YOUR OBJECTIVE: Return the lines of the data below in which the string "Select" occurs.

TASK INPUT:
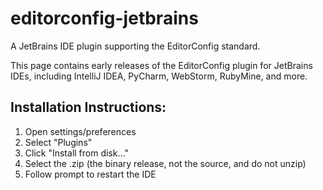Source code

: editorconfig-jetbrains
======================

A JetBrains IDE plugin supporting the EditorConfig standard.

This page contains early releases of the EditorConfig plugin for JetBrains IDEs, including IntelliJ IDEA, PyCharm, WebStorm, RubyMine, and more.

Installation Instructions:
--------------------------

1. Open settings/preferences
2. Select "Plugins"
3. Click "Install from disk..."
4. Select the .zip (the binary release, not the source, and do not unzip)
5. Follow prompt to restart the IDE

RESULT OF THE EXERCISE:
2. Select "Plugins"
4. Select the .zip (the binary release, not the source, and do not unzip)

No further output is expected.